▸ **Stored data entries**

====

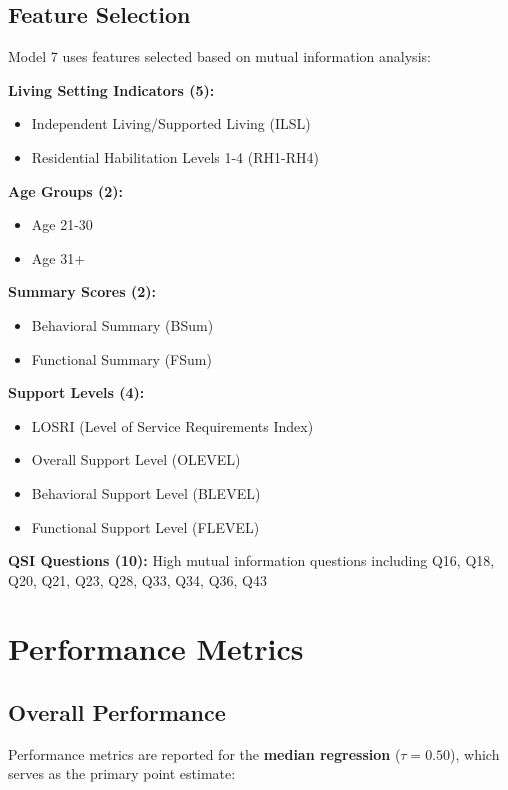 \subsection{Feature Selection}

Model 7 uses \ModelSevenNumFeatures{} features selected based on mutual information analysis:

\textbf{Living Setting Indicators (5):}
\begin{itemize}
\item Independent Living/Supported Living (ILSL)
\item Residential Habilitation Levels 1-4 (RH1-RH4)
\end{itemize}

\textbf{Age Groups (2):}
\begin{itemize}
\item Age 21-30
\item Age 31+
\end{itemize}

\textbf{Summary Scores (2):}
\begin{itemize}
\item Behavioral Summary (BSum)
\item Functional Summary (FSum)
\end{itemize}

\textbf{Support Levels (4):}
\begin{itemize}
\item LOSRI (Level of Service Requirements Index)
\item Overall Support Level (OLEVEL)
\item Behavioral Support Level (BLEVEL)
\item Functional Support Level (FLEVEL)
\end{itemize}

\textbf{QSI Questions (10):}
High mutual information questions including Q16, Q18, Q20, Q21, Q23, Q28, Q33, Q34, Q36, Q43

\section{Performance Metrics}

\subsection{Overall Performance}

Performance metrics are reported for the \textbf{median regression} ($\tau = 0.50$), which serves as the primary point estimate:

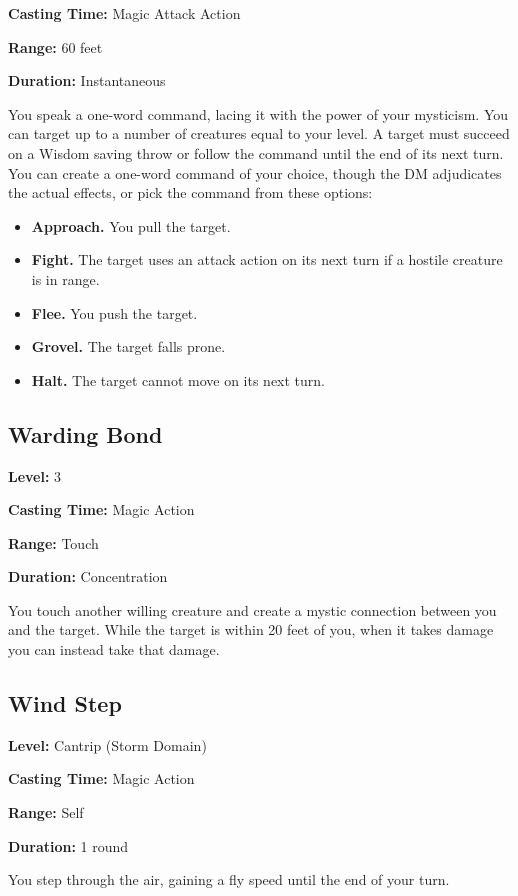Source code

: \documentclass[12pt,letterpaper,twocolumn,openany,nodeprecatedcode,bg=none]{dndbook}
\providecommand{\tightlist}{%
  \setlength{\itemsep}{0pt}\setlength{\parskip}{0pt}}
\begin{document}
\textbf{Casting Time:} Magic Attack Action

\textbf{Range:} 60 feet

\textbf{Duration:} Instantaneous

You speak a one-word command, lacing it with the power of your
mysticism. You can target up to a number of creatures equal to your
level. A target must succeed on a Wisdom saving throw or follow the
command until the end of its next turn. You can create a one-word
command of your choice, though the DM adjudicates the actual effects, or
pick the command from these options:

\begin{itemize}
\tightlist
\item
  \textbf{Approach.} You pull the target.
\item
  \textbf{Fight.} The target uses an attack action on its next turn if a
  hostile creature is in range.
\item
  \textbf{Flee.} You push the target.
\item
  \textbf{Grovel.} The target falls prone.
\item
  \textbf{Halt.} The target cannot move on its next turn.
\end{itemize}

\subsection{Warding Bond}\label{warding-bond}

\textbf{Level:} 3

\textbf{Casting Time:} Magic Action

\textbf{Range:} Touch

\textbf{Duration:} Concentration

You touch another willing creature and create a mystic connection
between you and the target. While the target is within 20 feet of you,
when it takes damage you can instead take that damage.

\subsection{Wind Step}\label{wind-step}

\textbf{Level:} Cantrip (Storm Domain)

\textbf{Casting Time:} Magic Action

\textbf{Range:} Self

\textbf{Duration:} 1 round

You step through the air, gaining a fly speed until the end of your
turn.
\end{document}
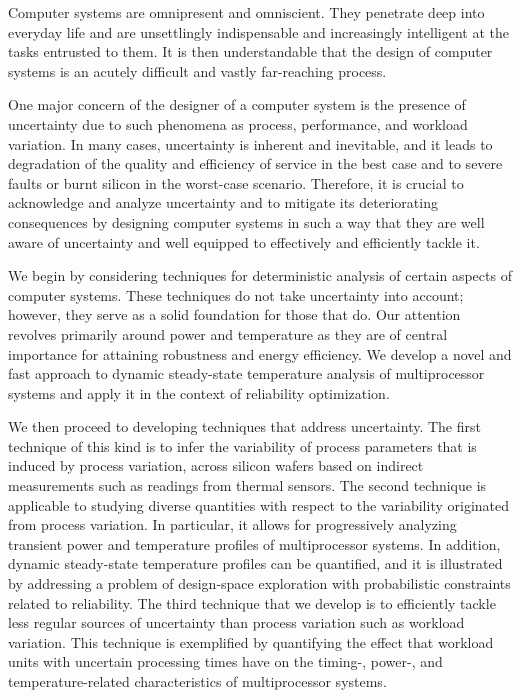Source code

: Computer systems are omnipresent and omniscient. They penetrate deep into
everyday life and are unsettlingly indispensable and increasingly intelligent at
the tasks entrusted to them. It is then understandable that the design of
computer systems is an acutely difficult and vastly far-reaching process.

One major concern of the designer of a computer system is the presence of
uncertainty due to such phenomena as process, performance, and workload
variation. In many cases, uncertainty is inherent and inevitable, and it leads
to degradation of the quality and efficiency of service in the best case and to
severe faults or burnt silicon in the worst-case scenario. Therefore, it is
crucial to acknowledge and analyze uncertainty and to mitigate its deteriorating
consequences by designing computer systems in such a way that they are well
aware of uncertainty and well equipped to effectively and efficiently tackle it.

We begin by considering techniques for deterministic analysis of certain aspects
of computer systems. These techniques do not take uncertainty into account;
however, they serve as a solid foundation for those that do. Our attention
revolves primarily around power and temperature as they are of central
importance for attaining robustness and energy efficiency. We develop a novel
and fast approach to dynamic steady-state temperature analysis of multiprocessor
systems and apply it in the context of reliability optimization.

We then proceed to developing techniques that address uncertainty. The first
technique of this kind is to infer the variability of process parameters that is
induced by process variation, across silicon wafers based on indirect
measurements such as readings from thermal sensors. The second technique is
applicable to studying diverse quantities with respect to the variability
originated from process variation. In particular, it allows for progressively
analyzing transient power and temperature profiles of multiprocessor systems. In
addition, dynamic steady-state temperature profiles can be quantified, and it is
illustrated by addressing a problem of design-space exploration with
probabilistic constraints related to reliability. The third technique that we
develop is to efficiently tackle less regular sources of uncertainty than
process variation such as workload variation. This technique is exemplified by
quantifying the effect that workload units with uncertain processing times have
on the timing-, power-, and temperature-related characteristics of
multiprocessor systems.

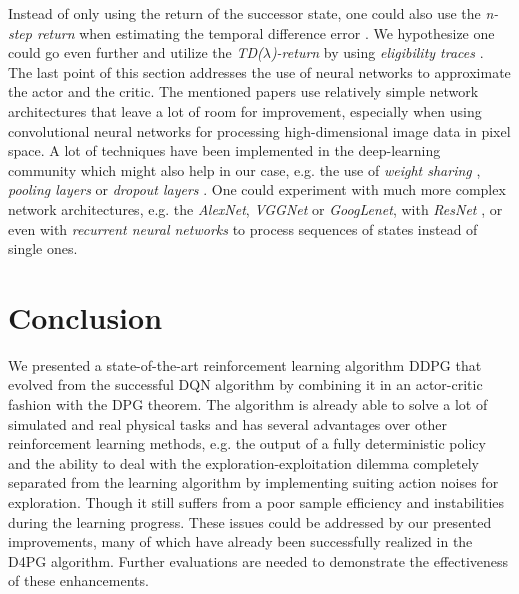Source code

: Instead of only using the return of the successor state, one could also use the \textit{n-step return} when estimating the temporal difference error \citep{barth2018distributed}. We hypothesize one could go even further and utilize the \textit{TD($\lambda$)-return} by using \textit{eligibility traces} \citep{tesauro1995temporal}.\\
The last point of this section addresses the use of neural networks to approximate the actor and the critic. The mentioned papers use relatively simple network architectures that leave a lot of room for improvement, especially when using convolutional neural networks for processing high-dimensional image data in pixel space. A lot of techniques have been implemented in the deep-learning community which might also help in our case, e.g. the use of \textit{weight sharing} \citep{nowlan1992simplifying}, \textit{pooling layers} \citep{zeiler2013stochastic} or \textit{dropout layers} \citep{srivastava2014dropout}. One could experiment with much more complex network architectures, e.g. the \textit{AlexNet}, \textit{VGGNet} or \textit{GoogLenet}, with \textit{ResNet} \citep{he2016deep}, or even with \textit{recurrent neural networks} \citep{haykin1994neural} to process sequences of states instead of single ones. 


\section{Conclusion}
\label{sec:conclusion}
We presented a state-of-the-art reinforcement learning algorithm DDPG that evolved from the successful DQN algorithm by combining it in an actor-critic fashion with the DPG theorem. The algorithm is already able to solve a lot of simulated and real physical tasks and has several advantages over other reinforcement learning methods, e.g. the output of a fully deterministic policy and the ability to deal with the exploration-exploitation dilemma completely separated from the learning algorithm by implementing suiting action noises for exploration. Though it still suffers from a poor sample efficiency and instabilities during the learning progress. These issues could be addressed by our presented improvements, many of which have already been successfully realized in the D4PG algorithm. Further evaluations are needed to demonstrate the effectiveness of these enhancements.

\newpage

====

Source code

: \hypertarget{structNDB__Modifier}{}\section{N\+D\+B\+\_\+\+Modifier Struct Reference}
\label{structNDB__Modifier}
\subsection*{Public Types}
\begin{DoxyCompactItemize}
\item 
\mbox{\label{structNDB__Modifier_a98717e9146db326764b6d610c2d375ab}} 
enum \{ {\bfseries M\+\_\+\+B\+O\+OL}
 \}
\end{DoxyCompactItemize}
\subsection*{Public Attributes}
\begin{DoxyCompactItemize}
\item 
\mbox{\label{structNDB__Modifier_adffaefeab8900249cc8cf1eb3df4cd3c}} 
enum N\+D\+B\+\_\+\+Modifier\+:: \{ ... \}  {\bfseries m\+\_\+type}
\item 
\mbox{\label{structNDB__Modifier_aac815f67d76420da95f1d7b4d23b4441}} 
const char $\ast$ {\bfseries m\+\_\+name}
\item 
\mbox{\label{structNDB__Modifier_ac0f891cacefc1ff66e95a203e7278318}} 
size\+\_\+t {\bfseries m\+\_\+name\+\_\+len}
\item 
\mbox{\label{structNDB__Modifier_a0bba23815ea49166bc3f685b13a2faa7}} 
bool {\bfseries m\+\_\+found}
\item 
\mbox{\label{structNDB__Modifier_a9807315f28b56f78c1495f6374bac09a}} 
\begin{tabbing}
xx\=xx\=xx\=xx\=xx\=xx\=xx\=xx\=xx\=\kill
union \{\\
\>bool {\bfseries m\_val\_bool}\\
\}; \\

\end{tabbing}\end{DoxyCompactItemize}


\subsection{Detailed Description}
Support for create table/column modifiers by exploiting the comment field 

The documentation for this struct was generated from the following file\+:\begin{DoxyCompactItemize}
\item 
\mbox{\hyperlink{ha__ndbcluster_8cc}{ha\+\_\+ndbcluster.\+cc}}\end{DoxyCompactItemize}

====

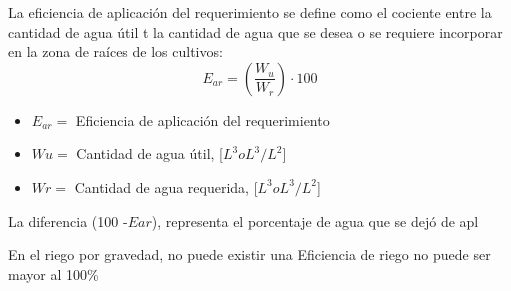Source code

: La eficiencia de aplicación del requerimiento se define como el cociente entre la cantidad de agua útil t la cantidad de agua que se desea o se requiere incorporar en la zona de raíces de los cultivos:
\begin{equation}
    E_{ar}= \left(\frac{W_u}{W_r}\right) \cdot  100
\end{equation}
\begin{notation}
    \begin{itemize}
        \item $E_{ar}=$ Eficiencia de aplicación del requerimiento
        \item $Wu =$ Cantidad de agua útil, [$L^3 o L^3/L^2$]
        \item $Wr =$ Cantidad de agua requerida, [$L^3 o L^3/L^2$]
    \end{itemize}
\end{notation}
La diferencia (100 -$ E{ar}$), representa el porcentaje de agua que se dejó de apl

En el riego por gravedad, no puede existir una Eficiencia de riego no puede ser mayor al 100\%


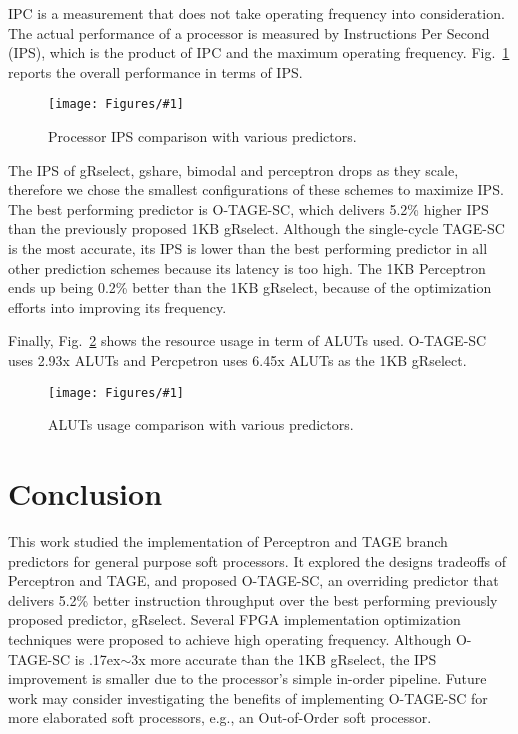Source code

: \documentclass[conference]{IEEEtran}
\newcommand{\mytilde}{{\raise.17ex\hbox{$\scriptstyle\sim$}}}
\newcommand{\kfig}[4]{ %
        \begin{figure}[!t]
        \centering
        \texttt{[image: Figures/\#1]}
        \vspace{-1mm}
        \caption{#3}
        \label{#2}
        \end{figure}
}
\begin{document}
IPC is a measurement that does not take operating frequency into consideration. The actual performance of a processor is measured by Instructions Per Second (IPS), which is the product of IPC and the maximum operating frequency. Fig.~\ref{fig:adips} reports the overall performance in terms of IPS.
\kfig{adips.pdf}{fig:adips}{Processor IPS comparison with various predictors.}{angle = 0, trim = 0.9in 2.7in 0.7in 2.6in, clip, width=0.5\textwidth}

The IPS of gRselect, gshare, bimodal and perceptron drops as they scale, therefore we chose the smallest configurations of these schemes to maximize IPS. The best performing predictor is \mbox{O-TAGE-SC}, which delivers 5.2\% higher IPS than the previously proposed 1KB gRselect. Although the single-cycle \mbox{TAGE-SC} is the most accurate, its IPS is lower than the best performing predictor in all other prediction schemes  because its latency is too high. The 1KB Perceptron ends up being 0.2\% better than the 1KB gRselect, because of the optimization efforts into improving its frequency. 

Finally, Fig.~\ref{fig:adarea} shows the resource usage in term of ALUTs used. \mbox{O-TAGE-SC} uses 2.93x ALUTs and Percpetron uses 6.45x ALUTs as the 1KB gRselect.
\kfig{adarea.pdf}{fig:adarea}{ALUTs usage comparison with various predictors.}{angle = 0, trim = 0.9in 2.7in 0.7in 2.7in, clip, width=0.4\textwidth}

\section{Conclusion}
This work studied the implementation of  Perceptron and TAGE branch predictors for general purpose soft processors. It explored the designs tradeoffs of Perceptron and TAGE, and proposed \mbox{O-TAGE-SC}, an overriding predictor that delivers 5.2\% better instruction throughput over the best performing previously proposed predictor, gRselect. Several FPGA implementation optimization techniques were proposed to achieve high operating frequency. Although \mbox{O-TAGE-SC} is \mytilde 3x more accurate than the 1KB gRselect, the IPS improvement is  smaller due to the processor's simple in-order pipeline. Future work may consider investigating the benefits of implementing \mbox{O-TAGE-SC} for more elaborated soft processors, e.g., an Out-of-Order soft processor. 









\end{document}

====

▸ **TASK**
What lines in the data above carry "systems"? Return them all.

▸ **YOUR SOLUTION**
: Computer systems are omnipresent and omniscient. They penetrate deep into
computer systems is an acutely difficult and vastly far-reaching process.
consequences by designing computer systems in such a way that they are well
of computer systems. These techniques do not take uncertainty into account;
systems and apply it in the context of reliability optimization.
analyzing transient power and temperature profiles of multiprocessor systems. In
multiprocessor systems.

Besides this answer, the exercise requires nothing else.